======== Information given

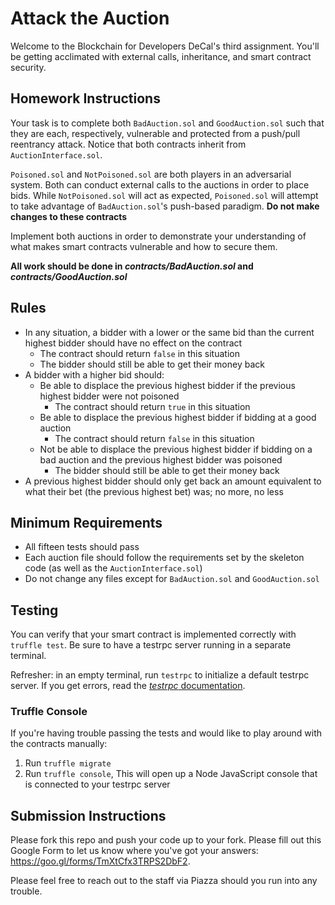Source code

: # Attack the Auction
Welcome to the Blockchain for Developers DeCal's third assignment. You'll be getting acclimated with external calls, inheritance, and smart contract security.

## Homework Instructions
Your task is to complete both `BadAuction.sol` and `GoodAuction.sol` such that they are each, respectively, vulnerable and protected from a push/pull reentrancy attack. Notice that both contracts inherit from `AuctionInterface.sol`.

`Poisoned.sol` and `NotPoisoned.sol` are both players in an adversarial system. Both can conduct external calls to the auctions in order to place bids. While `NotPoisoned.sol` will act as expected, `Poisoned.sol` will attempt to take advantage of `BadAuction.sol`'s push-based paradigm. **Do not make changes to these contracts**

Implement both auctions in order to demonstrate your understanding of what makes smart contracts vulnerable and how to secure them.

**All work should be done in _contracts/BadAuction.sol_ and _contracts/GoodAuction.sol_**

## Rules
* In any situation, a bidder with a lower or the same bid than the current highest bidder should have no effect on the contract
	* The contract should return `false` in this situation
	* The bidder should still be able to get their money back
* A bidder with a higher bid should:
	* Be able to displace the previous highest bidder if the previous highest bidder were not poisoned
		* The contract should return `true` in this situation
	* Be able to displace the previous highest bidder if bidding at a good auction
		* The contract should return `false` in this situation
	* Not be able to displace the previous highest bidder if bidding on a bad auction and the previous highest bidder was poisoned
		* The bidder should still be able to get their money back
* A previous highest bidder should only get back an amount equivalent to what their bet (the previous highest bet) was; no more, no less

## Minimum Requirements
* All fifteen tests should pass
* Each auction file should follow the requirements set by the skeleton code (as well as the `AuctionInterface.sol`)
* Do not change any files except for `BadAuction.sol` and `GoodAuction.sol`

## Testing 
You can verify that your smart contract is implemented correctly with `truffle test`. Be sure to have a testrpc server running in a separate terminal.

Refresher: in an empty terminal, run `testrpc` to initialize a default testrpc server. If you get errors, read the [_testrpc_ documentation](https://github.com/ethereumjs/testrpc).

### Truffle Console
If you're having trouble passing the tests and would like to play around with the contracts manually:
1. Run `truffle migrate`
2. Run `truffle console`, This will open up a Node JavaScript console that is connected to your testrpc server

## Submission Instructions
Please fork this repo and push your code up to your fork. Please fill out this Google Form to let us know where you've got your answers: https://goo.gl/forms/TmXtCfx3TRPS2DbF2.

Please feel free to reach out to the staff via Piazza should you run into any trouble.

================

> **What you should do**: Retype the entries above exactly. Stop after the line containing "to these contracts**", and omit the pictures.

> **Task solution**:
Source code

: # Attack the Auction
Welcome to the Blockchain for Developers DeCal's third assignment. You'll be getting acclimated with external calls, inheritance, and smart contract security.

## Homework Instructions
Your task is to complete both `BadAuction.sol` and `GoodAuction.sol` such that they are each, respectively, vulnerable and protected from a push/pull reentrancy attack. Notice that both contracts inherit from `AuctionInterface.sol`.

`Poisoned.sol` and `NotPoisoned.sol` are both players in an adversarial system. Both can conduct external calls to the auctions in order to place bids. While `NotPoisoned.sol` will act as expected, `Poisoned.sol` will attempt to take advantage of `BadAuction.sol`'s push-based paradigm. **Do not make changes to these contracts**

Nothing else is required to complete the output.